In herpes zoster, 29%–46% of patients in the acute phase and 38%–62% of patients in the chronic phase develop itch [2,3,4]. However, pain is the main symptom rather than itch in 88% of patients, and pain reduces quality of life [2,3,4]. Therefore, itch is often left unattended in such cases, whereas pain is frequently treated. Conversely, severe cases wherein itch was the main symptom and threatened quality of life have been rarely reported [1]. The rarity of our case was that the patient had no pain but had itching, which was severe enough to cause ulcers.
The pathophysiology of chronic pruritus can be classified under neurogenic, psychogenic, or neuropathic etiologies [10]. In this case, we diagnosed the itch as neuropathic based on the findings of alloknesis, which appeared in the same distribution of hypoesthesia confined to two adjacent dermatomes. We considered the likely involvement of neurogenic itch to be low because the rash had disappeared. Furthermore, while the patient had a medical history of dysthymia, psychogenic itch was unlikely based on the findings of the Hospital Anxiety and Depression Scale.
There are two mechanisms of itching in herpes zoster depending on the time course. The first mechanism is a neurogenic itch mediated due to histamine in the acute phase when the rash appears [11]. The second mechanism of itching is neuropathic itch or PHI caused by neural injury in the chronic phase of herpes zoster after the rash has disappeared [10, 12]. In neuropathic itch, varicella-zoster virus alleviates and demyelination of nerve fibers in the skin that transmit itch occurs [1], which is similar to neuropathic pain [13, 14]. Demyelination of nerve fibers could cause ectopic discharges due to changes in ion channels [15, 16], and overexcitation of primary neurons increases the transmission of itch, resulting in intractable neuropathic itch.
Our patient had no pain and only neuropathic itch. We believe that itch without pain may promote more severe symptoms than itch with pain. Skin damage due to scratching normally induces the pain, which serves as a protective mechanism against scratching. However, when itch occurs in painless areas, these protective mechanisms would not work. As a result, a patient who has painless itch would continue to scratch despite the resulting skin damage becoming severe [1]. Therefore, neuropathic itch in painless areas may lead to dangerous symptoms.
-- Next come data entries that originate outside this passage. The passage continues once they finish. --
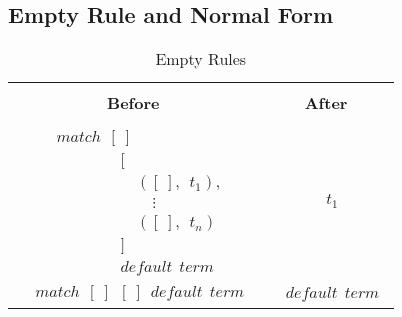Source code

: \documentclass[11pt]{article}
\begin{document}
\subsection {Empty Rule and Normal Form}


\begin{table}[h!]
\begin{center}
\begin{tabular}{ |c|c|} \hline
{}& {}\\
{\bf Before} & {\bf After} \\ 
{}& {}\\
\hline
\begin{minipage}{2in}
{
\begin{align*}
&match~~[~] \\
&\qquad\qquad \Big [ \\ 
&\qquad\qquad\quad ([~],~~t_1),\\ 
&\qquad\qquad\quad \quad \vdots \\ 
&\qquad\qquad\quad ([~],~~t_n) \\
&\qquad\qquad \Big ]\\
&\qquad\qquad default~~term
\end{align*} 
} 
\end {minipage} &
\begin{minipage}{1.5in}
{
\begin{align*}  
& t_1
\end{align*}
}
\end {minipage}\\ 
\hline 

\begin{minipage}{2in}
{
\begin{align*}
&match~~[~]~~[~]~~default~~term
\end{align*} 
} 
\end {minipage} &
\begin{minipage}{1.5in}
{
\begin{align*} 
& default~~term
\end{align*}
}
\end {minipage} 


\tabularnewline
\hline

\end{tabular}
\caption{Empty Rules}
\label{Pmatch:Normalform}
\end{center}
\end{table}
\end{document}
In theory, antihistamines are not effective for such neuropathic itch [1, 6, 8], as observed in our patient. The treatment for intractable neuropathic itch is difficult, and several treatments have been attempted, including gabapentin [5], carbamazepine [6], nerve block [7], stellate ganglion block [8], and pulsed radiofrequency [9]. Nalfurafine, which serves as a kappa opioid agonist, may also be effective for the treatment of PHI. We believe that several drugs that alleviate neuropathic pain are effective for relief of PHI, given the mechanism of neuropathic itch noted above [1, 10, 12]. We selected pregabalin for our patient. Although serotonin norepinephrine reuptake inhibitors and tricyclic antidepressants were other options, their use in our patient was difficult because she was already using a selective serotonin reuptake inhibitor. Pregabalin is a γ-amino acid analog that binds to the α2δ-subunit of voltage-dependent calcium channels in the dorsal root ganglion, suppressing the release of neurotransmitters and thus relieves neuropathic pain [17]. Taken together, we infer that pregabalin suppresses neuropathic itch in PHI with similar mechanisms in neuropathic pain [17].
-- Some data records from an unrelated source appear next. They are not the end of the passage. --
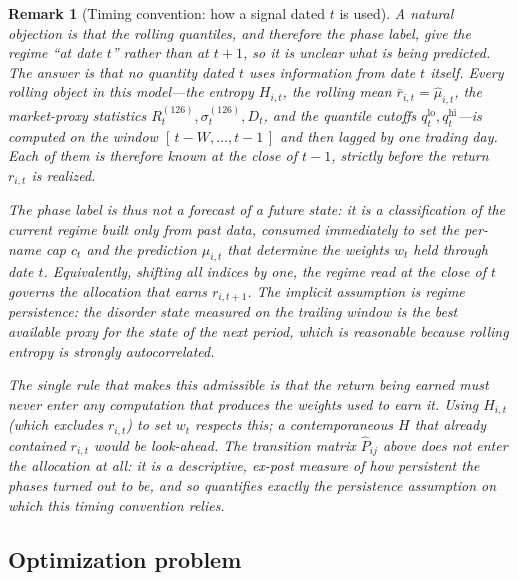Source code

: \documentclass[a4paper,12pt]{article}
\newtheorem{remark}{Remark}[section]
\begin{document}
\begin{remark}[Timing convention: how a signal dated $t$ is used]
A natural objection is that the rolling quantiles, and therefore the phase label, give the regime ``at date $t$'' rather than at $t+1$, so it is unclear what is being predicted. The answer is that no quantity dated $t$ uses information from date $t$ itself. Every rolling object in this model---the entropy $H_{i,t}$, the rolling mean $\bar r_{i,t}=\widehat\mu_{i,t}$, the market-proxy statistics $R_t^{(126)},\sigma_t^{(126)},D_t$, and the quantile cutoffs $q^{\mathrm{lo}}_t,q^{\mathrm{hi}}_t$---is computed on the window $[\,t-W,\ldots,t-1\,]$ and then lagged by one trading day. Each of them is therefore \emph{known at the close of $t-1$}, strictly before the return $r_{i,t}$ is realized.

The phase label is thus not a forecast of a future state: it is a \emph{classification of the current regime} built only from past data, consumed immediately to set the per-name cap $c_t$ and the prediction $\widehat\mu_{i,t}$ that determine the weights $w_t$ held \emph{through} date $t$. Equivalently, shifting all indices by one, the regime read at the close of $t$ governs the allocation that earns $r_{i,t+1}$. The implicit assumption is \emph{regime persistence}: the disorder state measured on the trailing window is the best available proxy for the state of the next period, which is reasonable because rolling entropy is strongly autocorrelated.

The single rule that makes this admissible is that the return being earned must never enter any computation that produces the weights used to earn it. Using $H_{i,t}$ (which excludes $r_{i,t}$) to set $w_t$ respects this; a contemporaneous $H$ that already contained $r_{i,t}$ would be look-ahead. The transition matrix $\widehat P_{ij}$ above does not enter the allocation at all: it is a descriptive, ex-post measure of how persistent the phases turned out to be, and so quantifies exactly the persistence assumption on which this timing convention relies.
\end{remark}

\subsection{Optimization problem}
\end{document}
Many studies on chronic pruritus have reported that pregabalin is effective at a dose of 75 mg/day or more [18]. In the present case, we started pregabalin at a small dose of 25 mg/day to prevent side effects, such as dizziness. This low dose was satisfactory for this patient, despite another study reporting a case in which 150 mg/day of pregabalin was ineffective for PHI treatment [7]. The reason for the effectiveness of a small amount of pregabalin in this case could be that the patient had a poor physique with poor general condition after cerebral infarction. Pregabalin was effective for our PHI patient, and could therefore also be a useful treatment for other PHI cases.